2023-12-04
Databricks - key concepts
mindmap Databricks Databricks Workspace Databricks Runtime Databricks File System (DBFS) Databricks Clusters Databricks Notebooks Databricks Jobs Databricks Tables
Here are some of the key features and components of Databricks:
- Databricks Workspace
- Databricks Runtime
- Databricks File System (DBFS)
- Databricks Clusters
- Databricks Notebooks
- Databricks Jobs
- Databricks Tables
Databricks Workspace
This is the collaborative environment where you can write code, create visualizations, and share your work with others. It supports several languages including Python, SQL, R, and Scala.

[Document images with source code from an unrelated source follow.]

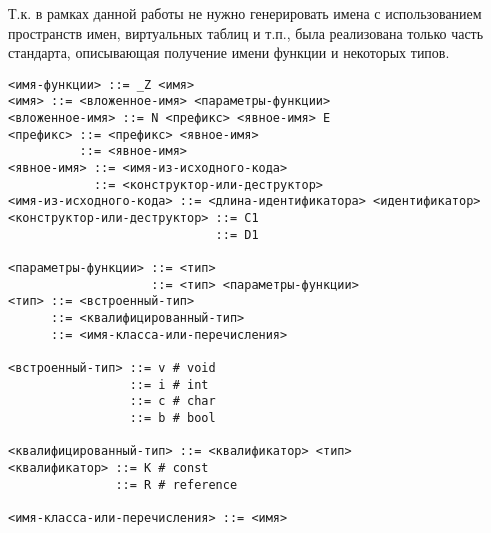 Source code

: Т.к. в рамках данной работы не нужно генерировать имена с использованием
пространств имен, виртуальных таблиц и т.п., была реализована только часть
стандарта, описывающая получение имени функции и некоторых типов.

\begin{verbatim}
<имя-функции> ::= _Z <имя>
<имя> ::= <вложенное-имя> <параметры-функции>
<вложенное-имя> ::= N <префикс> <явное-имя> E
<префикс> ::= <префикс> <явное-имя>
          ::= <явное-имя>
<явное-имя> ::= <имя-из-исходного-кода>
            ::= <конструктор-или-деструктор>
<имя-из-исходного-кода> ::= <длина-идентификатора> <идентификатор>
<конструктор-или-деструктор> ::= С1
                             ::= D1

<параметры-функции> ::= <тип>
                    ::= <тип> <параметры-функции>
<тип> ::= <встроенный-тип>
      ::= <квалифицированный-тип>
      ::= <имя-класса-или-перечисления>

<встроенный-тип> ::= v # void
                 ::= i # int
                 ::= c # char
                 ::= b # bool

<квалифицированный-тип> ::= <квалификатор> <тип>
<квалификатор> ::= K # const
               ::= R # reference

<имя-класса-или-перечисления> ::= <имя>
\end{verbatim}

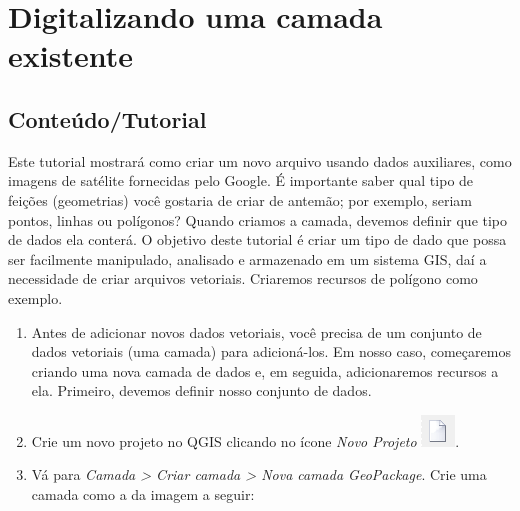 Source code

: \documentclass[
  portuguese,
]{krantz}
\providecommand{\tightlist}{%
  \setlength{\itemsep}{0pt}\setlength{\parskip}{0pt}}
\begin{document}
\hypertarget{digitalizando-uma-camada-existente}{%
\section{Digitalizando uma camada existente}\label{digitalizando-uma-camada-existente}}

\hypertarget{conteuxfadotutorial-5}{%
\subsection{\texorpdfstring{\textbf{Conteúdo/Tutorial}}{Conteúdo/Tutorial}}\label{conteuxfadotutorial-5}}

Este tutorial mostrará como criar um novo arquivo usando dados auxiliares, como imagens de satélite fornecidas pelo Google. É importante saber qual tipo de feições (geometrias) você gostaria de criar de antemão; por exemplo, seriam pontos, linhas ou polígonos? Quando criamos a camada, devemos definir que tipo de dados ela conterá. O objetivo deste tutorial é criar um tipo de dado que possa ser facilmente manipulado, analisado e armazenado em um sistema GIS, daí a necessidade de criar arquivos vetoriais. Criaremos recursos de polígono como exemplo.

\begin{enumerate}
\def\labelenumi{\arabic{enumi}.}
\tightlist
\item
  Antes de adicionar novos dados vetoriais, você precisa de um conjunto de dados vetoriais (uma camada) para adicioná-los. Em nosso caso, começaremos criando uma nova camada de dados e, em seguida, adicionaremos recursos a ela. Primeiro, devemos definir nosso conjunto de dados.
\item
  Crie um novo projeto no QGIS clicando no ícone \emph{Novo Projeto} \includegraphics{media/modulo7/new-project.png}.
\item
  Vá para \emph{Camada \textgreater{} Criar camada \textgreater{} Nova camada GeoPackage}. Crie uma camada como a da imagem a seguir:
\end{enumerate}
\end{document}
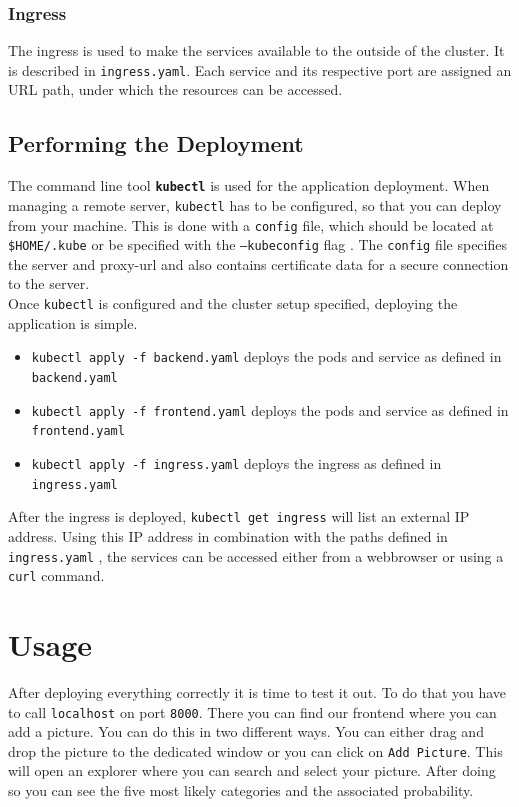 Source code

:         \subsubsection{Ingress}
            The ingress is used to make the services available to the outside of the cluster.
            It is described in \texttt{ingress.yaml}.
            Each service and its respective port are assigned an URL path, under which the resources can be accessed. 
        
    \subsection{Performing the Deployment}
        The command line tool \textbf{\texttt{kubectl}} is used for the application deployment.
        When managing a remote server, \texttt{kubectl} has to be configured, so that you can deploy from your machine.
        This is done with a \texttt{config} file, which should be located at \texttt{\$HOME/.kube} or be specified with the \texttt{--kubeconfig} flag \cite{Kubernetes_kubeconfig:2022}.
        The \texttt{config} file specifies the server and proxy-url and also contains certificate data for a secure connection to the server.
        \medskip\\
        Once \texttt{kubectl} is configured and the cluster setup specified, deploying the application is simple.
        \begin{itemize}
            \item \texttt{kubectl apply -f backend.yaml} deploys the pods and service as defined in \texttt{backend.yaml}
            \item \texttt{kubectl apply -f frontend.yaml} deploys the pods and service as defined in \texttt{frontend.yaml}
             \item \texttt{kubectl apply -f ingress.yaml} deploys the ingress as defined in \texttt{ingress.yaml}
        \end{itemize}
        After the ingress is deployed, \texttt{kubectl get ingress} will list an external IP address.
        Using this IP address in combination with the paths defined in \texttt{ingress.yaml} , the services can be accessed either from a webbrowser or using a \texttt{curl} command.
    
\section{Usage}
After deploying everything correctly it is time to test it out. To do that you have to call \texttt{localhost} on port \texttt{8000}. There you can find our frontend where you can add a picture. You can do this in two different ways. You can either drag and drop the picture to the dedicated window or you can click on \texttt{Add Picture}. This will open an explorer where you can search and select your picture. After doing so you can see the five most likely categories and the associated probability. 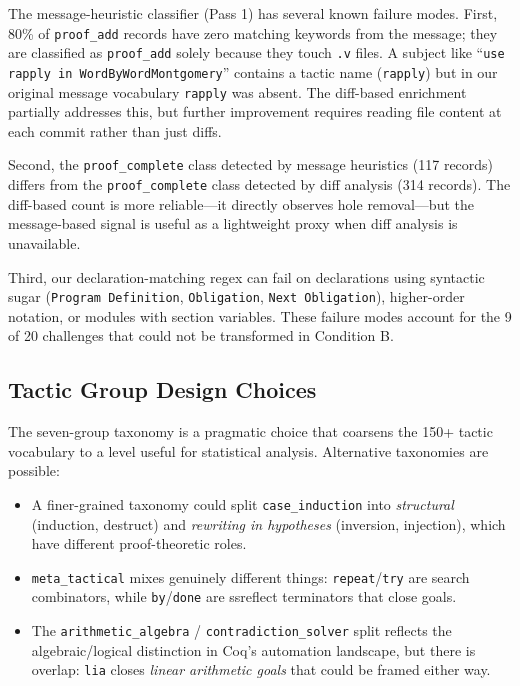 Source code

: \documentclass[11pt]{article}
\begin{document}
The message-heuristic classifier (Pass 1) has several known failure modes. First, 80\% of \texttt{proof\_add} records have zero matching keywords from the message; they are classified as \texttt{proof\_add} solely because they touch \texttt{.v} files. A subject like ``\texttt{use rapply in WordByWordMontgomery}'' contains a tactic name (\texttt{rapply}) but in our original message vocabulary \texttt{rapply} was absent. The diff-based enrichment partially addresses this, but further improvement requires reading file content at each commit rather than just diffs.

Second, the \texttt{proof\_complete} class detected by message heuristics (117 records) differs from the \texttt{proof\_complete} class detected by diff analysis (314 records). The diff-based count is more reliable---it directly observes hole removal---but the message-based signal is useful as a lightweight proxy when diff analysis is unavailable.

Third, our declaration-matching regex can fail on declarations using syntactic sugar (\texttt{Program Definition}, \texttt{Obligation}, \texttt{Next Obligation}), higher-order notation, or modules with section variables. These failure modes account for the 9 of 20 challenges that could not be transformed in Condition B.

\subsection{Tactic Group Design Choices}

The seven-group taxonomy is a pragmatic choice that coarsens the 150+ tactic vocabulary to a level useful for statistical analysis. Alternative taxonomies are possible:

\begin{itemize}
  \item A finer-grained taxonomy could split \texttt{case\_induction} into \textit{structural} (induction, destruct) and \textit{rewriting in hypotheses} (inversion, injection), which have different proof-theoretic roles.
  \item \texttt{meta\_tactical} mixes genuinely different things: \texttt{repeat}/\texttt{try} are search combinators, while \texttt{by}/\texttt{done} are ssreflect terminators that close goals.
  \item The \texttt{arithmetic\_algebra} / \texttt{contradiction\_solver} split reflects the algebraic/logical distinction in Coq's automation landscape, but there is overlap: \texttt{lia} closes \textit{linear arithmetic goals} that could be framed either way.
\end{itemize}
\end{document}
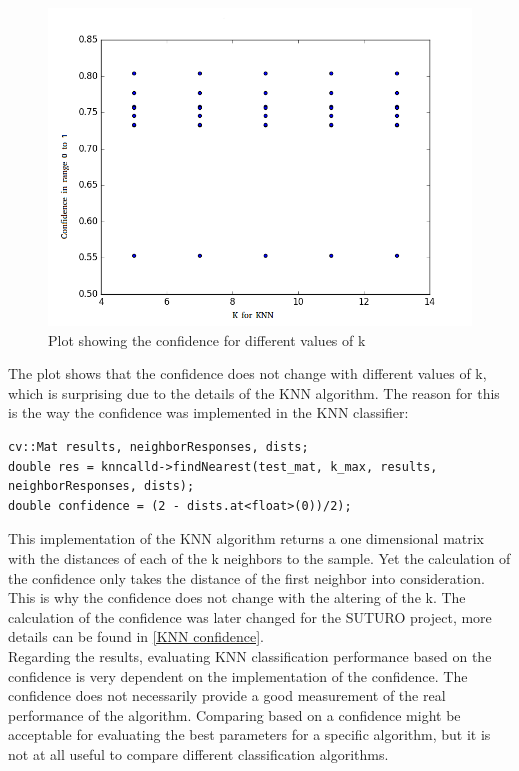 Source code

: \documentclass[main.tex]{subfiles}
\begin{document}
\begin{figure}
    \includegraphics[width=\textwidth]{pictures/perception/k_comparison.png}
    \caption{Plot showing the confidence for different values of k}
    \label{fig:k comparison plot}
\end{figure}

The plot shows that the confidence does not change with different values of k, which is surprising due to the details of the KNN algorithm. The reason for this is the way the confidence was implemented in the KNN classifier:

\begin{lstlisting}
cv::Mat results, neighborResponses, dists;
double res = knncalld->findNearest(test_mat, k_max, results, neighborResponses, dists);
double confidence = (2 - dists.at<float>(0))/2);
\end{lstlisting}

This implementation of the KNN algorithm returns a one dimensional matrix with the distances of each of the k neighbors to the sample. Yet the calculation of the confidence only takes the distance of the first neighbor into consideration. This is why the confidence does not change with the altering of the k. The calculation of the confidence was later changed for the SUTURO project, more details can be found in \ref{KNN confidence}.\\

Regarding the results, evaluating KNN classification performance based on the confidence is very dependent on the implementation of the confidence. The confidence does not necessarily provide a good measurement of the real performance of the algorithm. Comparing based on a confidence might be acceptable for evaluating the best parameters for a specific algorithm, but it is not at all useful to compare different classification algorithms.\\
\end{document}
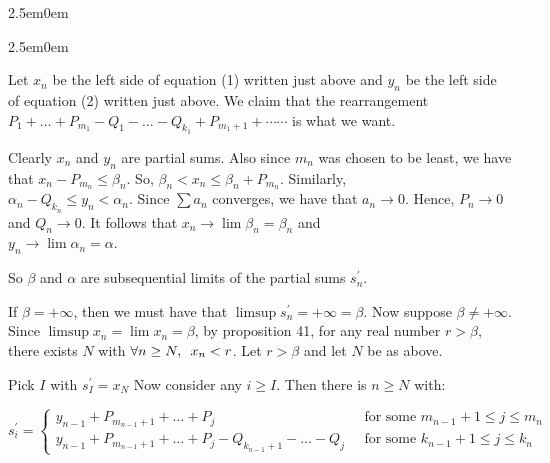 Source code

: \documentclass{book}
\newcommand{\hTwo}{%
   \color{MidnightBlue}%
   \fontsize{13}{15}\selectfont%
}
\newcommand{\hThree}{%
   \color{PineGreen}
   \fontsize{13}{15}\selectfont%
}
\newenvironment{myIndent}{%
   \begin{adjustwidth}{2.5em}{0em}%
}{%
   \end{adjustwidth}%
}
\newcommand{\retTwo}{\hfill\bigbreak}
\newcommand{\myHS}{ \hspace{0.5em}}
\begin{document}
      {\begin{myIndent}\hTwo
      {\begin{myIndent}\hThree

         Let $x_n$ be the left side of equation (1) written just above and $y_n$ be the left side of equation (2) written just above. We claim that the rearrangement\\ $P_1 + \ldots + P_{m_1} - Q_1 - \ldots - Q_{k_1} + P_{m_1 + 1} + \cdots\cdots$ is what we want. \retTwo

         Clearly $x_n$ and $y_n$ are partial sums. Also since $m_n$ was chosen to be least, we have that $x_n - P_{m_n} \leq \beta_n$. So, $\beta_n < x_n \leq \beta_n + P_{m_n}$. Similarly,\\ $\alpha_n - Q_{k_n} \leq y_n < \alpha_n$. Since $\sum a_n$ converges, we have that $a_n \rightarrow 0$. Hence, $P_n \rightarrow 0$ and  $Q_n \rightarrow 0$. It follows that $x_n \rightarrow \lim{\beta_n} = \beta_n$ and\\ $y_n \rightarrow \lim{\alpha_n} = \alpha$.\retTwo

         So $\beta$ and $\alpha$ are subsequential limits of the partial sums $s_n^\prime$.

         \newpage

         If $\beta = +\infty$, then we must have that $\limsup{s_n^\prime} = +\infty = \beta$. Now suppose $\beta \neq +\infty$. Since $\limsup{x_n} = \lim{x_n} = \beta$, by proposition 41, for any real number $r > \beta$, there exists $N$ with $\forall n \geq N, \myHS x_n < r$. Let $r > \beta$ and let $N$ be as above. \retTwo

         Pick $I$ with $s_I^\prime = x_N$ Now consider any $i \geq I$. Then there is $n \geq N$ with:
      \end{myIndent}}
      \end{myIndent}}{\hThree
      $s_i^\prime = \left\{
      \begin{matrix}
         y_{n-1} + P_{m_{n-1}+1} + \ldots + P_j\phantom{aaaaaaaaaaaaaaaaaa} & \text{ for some } m_{n-1} + 1 \leq j \leq m_n \\
         y_{n-1} + P_{m_{n-1}+1} + \ldots + P_j - Q_{k_{n-1}+1} - \ldots - Q_j & \text{ for some } k_{n-1} + 1 \leq j \leq k_n\phantom{a.}
      \end{matrix}\right.$\retTwo
      }
\end{document}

Read more: Create and manage your Databricks workspaces | Databricks on AWS
Databricks Runtime
This is the set of core components that run on the clusters in Databricks. It includes Apache Spark but also includes other enhancements maintained by Databricks like performance optimizations, security, and integration with other tools like Delta Lake and MLflow. Read more: What is Databricks Runtime?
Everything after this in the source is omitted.